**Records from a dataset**

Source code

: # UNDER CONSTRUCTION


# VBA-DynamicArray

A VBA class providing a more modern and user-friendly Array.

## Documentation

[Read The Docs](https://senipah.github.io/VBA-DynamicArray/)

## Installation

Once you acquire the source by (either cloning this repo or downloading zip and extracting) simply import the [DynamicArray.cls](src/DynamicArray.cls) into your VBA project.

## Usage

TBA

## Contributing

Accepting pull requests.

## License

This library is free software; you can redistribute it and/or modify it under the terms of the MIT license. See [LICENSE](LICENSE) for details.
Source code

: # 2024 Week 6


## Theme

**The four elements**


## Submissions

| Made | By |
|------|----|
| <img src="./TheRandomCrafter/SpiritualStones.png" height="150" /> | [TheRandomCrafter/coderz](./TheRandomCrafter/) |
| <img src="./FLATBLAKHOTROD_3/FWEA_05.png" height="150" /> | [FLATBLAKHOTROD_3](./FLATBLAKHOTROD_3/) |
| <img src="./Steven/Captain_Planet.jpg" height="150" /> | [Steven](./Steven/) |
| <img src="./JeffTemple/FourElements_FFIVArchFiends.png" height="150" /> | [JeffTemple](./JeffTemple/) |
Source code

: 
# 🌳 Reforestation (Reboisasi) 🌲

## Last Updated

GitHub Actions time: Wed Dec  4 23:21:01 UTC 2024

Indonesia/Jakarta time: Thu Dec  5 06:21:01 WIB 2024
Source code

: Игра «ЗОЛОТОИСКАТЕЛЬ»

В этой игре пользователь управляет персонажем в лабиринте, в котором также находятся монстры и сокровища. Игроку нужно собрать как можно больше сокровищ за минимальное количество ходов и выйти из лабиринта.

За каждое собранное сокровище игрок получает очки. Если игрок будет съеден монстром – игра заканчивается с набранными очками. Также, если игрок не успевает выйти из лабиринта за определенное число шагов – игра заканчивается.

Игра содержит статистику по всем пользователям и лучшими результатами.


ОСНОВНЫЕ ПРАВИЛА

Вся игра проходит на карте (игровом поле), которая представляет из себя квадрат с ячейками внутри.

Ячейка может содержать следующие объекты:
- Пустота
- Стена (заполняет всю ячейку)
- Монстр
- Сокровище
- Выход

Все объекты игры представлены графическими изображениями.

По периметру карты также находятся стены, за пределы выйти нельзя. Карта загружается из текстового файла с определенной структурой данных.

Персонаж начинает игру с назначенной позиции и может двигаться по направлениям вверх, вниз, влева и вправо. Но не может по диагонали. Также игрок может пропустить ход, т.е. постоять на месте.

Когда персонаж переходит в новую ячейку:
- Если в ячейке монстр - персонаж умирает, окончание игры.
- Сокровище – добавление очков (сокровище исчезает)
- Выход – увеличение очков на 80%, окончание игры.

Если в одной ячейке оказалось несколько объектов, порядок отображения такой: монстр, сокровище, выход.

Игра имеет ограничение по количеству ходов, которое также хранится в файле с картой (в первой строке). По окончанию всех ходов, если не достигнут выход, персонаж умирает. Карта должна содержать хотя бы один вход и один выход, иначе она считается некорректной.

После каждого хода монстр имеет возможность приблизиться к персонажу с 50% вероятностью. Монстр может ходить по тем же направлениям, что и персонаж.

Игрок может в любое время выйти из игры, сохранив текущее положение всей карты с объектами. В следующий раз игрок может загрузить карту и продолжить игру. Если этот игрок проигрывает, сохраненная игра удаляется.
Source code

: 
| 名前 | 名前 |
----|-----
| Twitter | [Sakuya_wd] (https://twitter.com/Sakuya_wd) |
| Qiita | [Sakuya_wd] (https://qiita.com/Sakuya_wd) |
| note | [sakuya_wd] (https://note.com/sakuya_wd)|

**EXERCISE GOAL**
Look through the entries above and list every line containing "DynamicArray".

**RESULT FOR THIS TASK**
# VBA-DynamicArray
[Read The Docs](https://senipah.github.io/VBA-DynamicArray/)
Once you acquire the source by (either cloning this repo or downloading zip and extracting) simply import the [DynamicArray.cls](src/DynamicArray.cls) into your VBA project.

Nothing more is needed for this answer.